-- Opening Marker --

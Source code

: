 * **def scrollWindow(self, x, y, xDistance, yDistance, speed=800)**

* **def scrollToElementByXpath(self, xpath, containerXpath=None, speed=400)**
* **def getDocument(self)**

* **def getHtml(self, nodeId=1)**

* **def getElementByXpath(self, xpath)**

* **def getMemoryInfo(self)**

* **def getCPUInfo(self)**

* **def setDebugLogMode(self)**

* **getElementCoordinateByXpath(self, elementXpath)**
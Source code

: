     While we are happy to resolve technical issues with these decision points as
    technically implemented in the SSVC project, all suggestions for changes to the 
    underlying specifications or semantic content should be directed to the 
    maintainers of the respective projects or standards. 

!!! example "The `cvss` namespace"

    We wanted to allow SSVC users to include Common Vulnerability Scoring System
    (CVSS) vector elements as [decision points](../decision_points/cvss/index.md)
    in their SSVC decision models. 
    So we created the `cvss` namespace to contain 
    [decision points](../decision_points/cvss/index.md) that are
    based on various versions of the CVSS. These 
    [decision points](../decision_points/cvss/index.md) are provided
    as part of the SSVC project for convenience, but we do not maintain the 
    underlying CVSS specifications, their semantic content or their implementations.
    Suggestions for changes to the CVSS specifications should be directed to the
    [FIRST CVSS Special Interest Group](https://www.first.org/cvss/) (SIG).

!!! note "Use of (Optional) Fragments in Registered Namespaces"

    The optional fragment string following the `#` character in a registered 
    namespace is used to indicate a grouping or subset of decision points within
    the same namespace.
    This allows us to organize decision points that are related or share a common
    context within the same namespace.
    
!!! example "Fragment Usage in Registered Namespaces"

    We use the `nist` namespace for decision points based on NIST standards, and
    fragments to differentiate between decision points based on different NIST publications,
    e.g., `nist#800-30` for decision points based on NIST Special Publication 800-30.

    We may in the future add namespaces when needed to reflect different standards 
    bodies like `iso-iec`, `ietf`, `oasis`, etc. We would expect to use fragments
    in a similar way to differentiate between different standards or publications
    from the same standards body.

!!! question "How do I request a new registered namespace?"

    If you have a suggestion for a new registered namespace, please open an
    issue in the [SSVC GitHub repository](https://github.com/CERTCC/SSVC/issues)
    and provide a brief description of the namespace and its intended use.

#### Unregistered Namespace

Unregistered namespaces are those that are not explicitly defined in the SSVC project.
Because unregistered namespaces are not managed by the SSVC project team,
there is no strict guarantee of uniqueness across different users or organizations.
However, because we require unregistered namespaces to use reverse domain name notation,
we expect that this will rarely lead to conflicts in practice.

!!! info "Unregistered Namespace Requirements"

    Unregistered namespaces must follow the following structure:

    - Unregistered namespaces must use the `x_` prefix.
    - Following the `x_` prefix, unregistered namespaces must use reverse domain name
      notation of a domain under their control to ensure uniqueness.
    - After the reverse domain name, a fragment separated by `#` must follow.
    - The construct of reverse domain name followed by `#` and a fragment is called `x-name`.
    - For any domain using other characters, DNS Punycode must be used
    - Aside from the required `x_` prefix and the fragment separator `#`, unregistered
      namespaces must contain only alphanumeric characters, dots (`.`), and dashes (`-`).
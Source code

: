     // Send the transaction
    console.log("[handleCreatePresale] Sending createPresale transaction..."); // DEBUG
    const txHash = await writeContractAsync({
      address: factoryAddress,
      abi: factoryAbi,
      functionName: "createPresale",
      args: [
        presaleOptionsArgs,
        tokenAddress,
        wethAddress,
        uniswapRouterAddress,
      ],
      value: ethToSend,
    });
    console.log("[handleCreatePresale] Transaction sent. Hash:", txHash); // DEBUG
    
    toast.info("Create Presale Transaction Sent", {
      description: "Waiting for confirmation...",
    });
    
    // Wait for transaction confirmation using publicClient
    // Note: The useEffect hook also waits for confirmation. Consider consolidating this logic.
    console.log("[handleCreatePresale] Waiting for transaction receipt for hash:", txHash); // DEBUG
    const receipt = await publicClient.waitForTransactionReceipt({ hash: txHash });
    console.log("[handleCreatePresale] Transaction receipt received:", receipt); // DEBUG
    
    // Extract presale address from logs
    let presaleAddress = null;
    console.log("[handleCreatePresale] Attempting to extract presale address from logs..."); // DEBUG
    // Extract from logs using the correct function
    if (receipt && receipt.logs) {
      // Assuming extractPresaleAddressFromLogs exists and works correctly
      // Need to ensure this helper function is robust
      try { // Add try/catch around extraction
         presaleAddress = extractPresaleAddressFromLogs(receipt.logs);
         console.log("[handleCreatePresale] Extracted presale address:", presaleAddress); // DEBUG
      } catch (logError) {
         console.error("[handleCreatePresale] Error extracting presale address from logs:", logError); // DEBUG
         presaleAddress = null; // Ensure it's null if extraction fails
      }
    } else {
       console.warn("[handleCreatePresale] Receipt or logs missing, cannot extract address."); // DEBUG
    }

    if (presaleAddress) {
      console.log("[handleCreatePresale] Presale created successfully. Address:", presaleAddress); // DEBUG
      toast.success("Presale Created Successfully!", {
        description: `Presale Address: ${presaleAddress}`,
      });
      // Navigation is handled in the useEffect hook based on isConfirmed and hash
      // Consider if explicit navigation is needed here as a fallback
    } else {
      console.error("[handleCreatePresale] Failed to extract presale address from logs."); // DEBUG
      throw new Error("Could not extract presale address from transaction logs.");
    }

-- Closing Marker --

** Try it **
Start at the first line of the material and write everything out exactly.

** Task output **
Source code

: * **def scrollWindow(self, x, y, xDistance, yDistance, speed=800)**

* **def scrollToElementByXpath(self, xpath, containerXpath=None, speed=400)**
* **def getDocument(self)**

* **def getHtml(self, nodeId=1)**

* **def getElementByXpath(self, xpath)**

* **def getMemoryInfo(self)**

* **def getCPUInfo(self)**

* **def setDebugLogMode(self)**

* **getElementCoordinateByXpath(self, elementXpath)**
Source code

:     While we are happy to resolve technical issues with these decision points as
    technically implemented in the SSVC project, all suggestions for changes to the 
    underlying specifications or semantic content should be directed to the 
    maintainers of the respective projects or standards. 

!!! example "The `cvss` namespace"

    We wanted to allow SSVC users to include Common Vulnerability Scoring System
    (CVSS) vector elements as [decision points](../decision_points/cvss/index.md)
    in their SSVC decision models. 
    So we created the `cvss` namespace to contain 
    [decision points](../decision_points/cvss/index.md) that are
    based on various versions of the CVSS. These 
    [decision points](../decision_points/cvss/index.md) are provided
    as part of the SSVC project for convenience, but we do not maintain the 
    underlying CVSS specifications, their semantic content or their implementations.
    Suggestions for changes to the CVSS specifications should be directed to the
    [FIRST CVSS Special Interest Group](https://www.first.org/cvss/) (SIG).

!!! note "Use of (Optional) Fragments in Registered Namespaces"

    The optional fragment string following the `#` character in a registered 
    namespace is used to indicate a grouping or subset of decision points within
    the same namespace.
    This allows us to organize decision points that are related or share a common
    context within the same namespace.
    
!!! example "Fragment Usage in Registered Namespaces"

    We use the `nist` namespace for decision points based on NIST standards, and
    fragments to differentiate between decision points based on different NIST publications,
    e.g., `nist#800-30` for decision points based on NIST Special Publication 800-30.

    We may in the future add namespaces when needed to reflect different standards 
    bodies like `iso-iec`, `ietf`, `oasis`, etc. We would expect to use fragments
    in a similar way to differentiate between different standards or publications
    from the same standards body.

!!! question "How do I request a new registered namespace?"

    If you have a suggestion for a new registered namespace, please open an
    issue in the [SSVC GitHub repository](https://github.com/CERTCC/SSVC/issues)
    and provide a brief description of the namespace and its intended use.

#### Unregistered Namespace

Unregistered namespaces are those that are not explicitly defined in the SSVC project.
Because unregistered namespaces are not managed by the SSVC project team,
there is no strict guarantee of uniqueness across different users or organizations.
However, because we require unregistered namespaces to use reverse domain name notation,
we expect that this will rarely lead to conflicts in practice.

!!! info "Unregistered Namespace Requirements"

    Unregistered namespaces must follow the following structure:

    - Unregistered namespaces must use the `x_` prefix.
    - Following the `x_` prefix, unregistered namespaces must use reverse domain name
      notation of a domain under their control to ensure uniqueness.
    - After the reverse domain name, a fragment separated by `#` must follow.
    - The construct of reverse domain name followed by `#` and a fragment is called `x-name`.
    - For any domain using other characters, DNS Punycode must be used
    - Aside from the required `x_` prefix and the fragment separator `#`, unregistered
      namespaces must contain only alphanumeric characters, dots (`.`), and dashes (`-`).
Source code

:     // Send the transaction
    console.log("[handleCreatePresale] Sending createPresale transaction..."); // DEBUG
    const txHash = await writeContractAsync({
      address: factoryAddress,
      abi: factoryAbi,
      functionName: "createPresale",
      args: [
        presaleOptionsArgs,
        tokenAddress,
        wethAddress,
        uniswapRouterAddress,
      ],
      value: ethToSend,
    });
    console.log("[handleCreatePresale] Transaction sent. Hash:", txHash); // DEBUG
    
    toast.info("Create Presale Transaction Sent", {
      description: "Waiting for confirmation...",
    });
    
    // Wait for transaction confirmation using publicClient
    // Note: The useEffect hook also waits for confirmation. Consider consolidating this logic.
    console.log("[handleCreatePresale] Waiting for transaction receipt for hash:", txHash); // DEBUG
    const receipt = await publicClient.waitForTransactionReceipt({ hash: txHash });
    console.log("[handleCreatePresale] Transaction receipt received:", receipt); // DEBUG
    
    // Extract presale address from logs
    let presaleAddress = null;
    console.log("[handleCreatePresale] Attempting to extract presale address from logs..."); // DEBUG
    // Extract from logs using the correct function
    if (receipt && receipt.logs) {
      // Assuming extractPresaleAddressFromLogs exists and works correctly
      // Need to ensure this helper function is robust
      try { // Add try/catch around extraction
         presaleAddress = extractPresaleAddressFromLogs(receipt.logs);
         console.log("[handleCreatePresale] Extracted presale address:", presaleAddress); // DEBUG
      } catch (logError) {
         console.error("[handleCreatePresale] Error extracting presale address from logs:", logError); // DEBUG
         presaleAddress = null; // Ensure it's null if extraction fails
      }
    } else {
       console.warn("[handleCreatePresale] Receipt or logs missing, cannot extract address."); // DEBUG
    }

    if (presaleAddress) {
      console.log("[handleCreatePresale] Presale created successfully. Address:", presaleAddress); // DEBUG
      toast.success("Presale Created Successfully!", {
        description: `Presale Address: ${presaleAddress}`,
      });
      // Navigation is handled in the useEffect hook based on isConfirmed and hash
      // Consider if explicit navigation is needed here as a fallback
    } else {
      console.error("[handleCreatePresale] Failed to extract presale address from logs."); // DEBUG
      throw new Error("Could not extract presale address from transaction logs.");
    }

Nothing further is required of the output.